Repeat the records below verbatim, and do not copy their pictures.

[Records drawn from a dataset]
=== Section Start ===

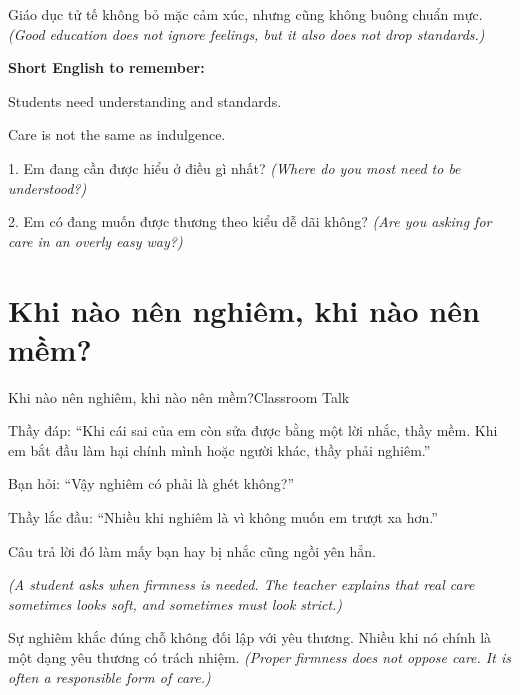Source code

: \begin{baihoc}
Giáo dục tử tế không bỏ mặc cảm xúc, nhưng cũng không buông chuẩn mực.
\textit{(Good education does not ignore feelings, but it also does not drop standards.)}
\end{baihoc}

\begin{ghinhoanh}
\textbf{Short English to remember:}

Students need understanding and standards.

Care is not the same as indulgence.
\end{ghinhoanh}

\begin{tuhocnhanh}
1. Em đang cần được hiểu ở điều gì nhất? \textit{(Where do you most need to be understood?)}

2. Em có đang muốn được thương theo kiểu dễ dãi không? \textit{(Are you asking for care in an overly easy way?)}
\end{tuhocnhanh}
\ngancach

\section{Khi nào nên nghiêm, khi nào nên mềm?}
\begin{truyen}{Khi nào nên nghiêm, khi nào nên mềm?}{Classroom Talk}

Thầy đáp: ``Khi cái sai của em còn sửa được bằng một lời nhắc, thầy mềm. Khi em bắt đầu làm hại chính mình hoặc người khác, thầy phải nghiêm.''

Bạn hỏi: ``Vậy nghiêm có phải là ghét không?''

Thầy lắc đầu: ``Nhiều khi nghiêm là vì không muốn em trượt xa hơn.''

Câu trả lời đó làm mấy bạn hay bị nhắc cũng ngồi yên hẳn.

\textit{(A student asks when firmness is needed. The teacher explains that real care sometimes looks soft, and sometimes must look strict.)}
\end{truyen}

\begin{baihoc}
Sự nghiêm khắc đúng chỗ không đối lập với yêu thương. Nhiều khi nó chính là một dạng yêu thương có trách nhiệm.
\textit{(Proper firmness does not oppose care. It is often a responsible form of care.)}
\end{baihoc}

=== Section End ===

### Written response
Source code

: \begin{baihoc}
Giáo dục tử tế không bỏ mặc cảm xúc, nhưng cũng không buông chuẩn mực.
\textit{(Good education does not ignore feelings, but it also does not drop standards.)}
\end{baihoc}

\begin{ghinhoanh}
\textbf{Short English to remember:}

Students need understanding and standards.

Care is not the same as indulgence.
\end{ghinhoanh}

\begin{tuhocnhanh}
1. Em đang cần được hiểu ở điều gì nhất? \textit{(Where do you most need to be understood?)}

2. Em có đang muốn được thương theo kiểu dễ dãi không? \textit{(Are you asking for care in an overly easy way?)}
\end{tuhocnhanh}
\ngancach

\section{Khi nào nên nghiêm, khi nào nên mềm?}
\begin{truyen}{Khi nào nên nghiêm, khi nào nên mềm?}{Classroom Talk}

Thầy đáp: ``Khi cái sai của em còn sửa được bằng một lời nhắc, thầy mềm. Khi em bắt đầu làm hại chính mình hoặc người khác, thầy phải nghiêm.''

Bạn hỏi: ``Vậy nghiêm có phải là ghét không?''

Thầy lắc đầu: ``Nhiều khi nghiêm là vì không muốn em trượt xa hơn.''

Câu trả lời đó làm mấy bạn hay bị nhắc cũng ngồi yên hẳn.

\textit{(A student asks when firmness is needed. The teacher explains that real care sometimes looks soft, and sometimes must look strict.)}
\end{truyen}

\begin{baihoc}
Sự nghiêm khắc đúng chỗ không đối lập với yêu thương. Nhiều khi nó chính là một dạng yêu thương có trách nhiệm.
\textit{(Proper firmness does not oppose care. It is often a responsible form of care.)}
\end{baihoc}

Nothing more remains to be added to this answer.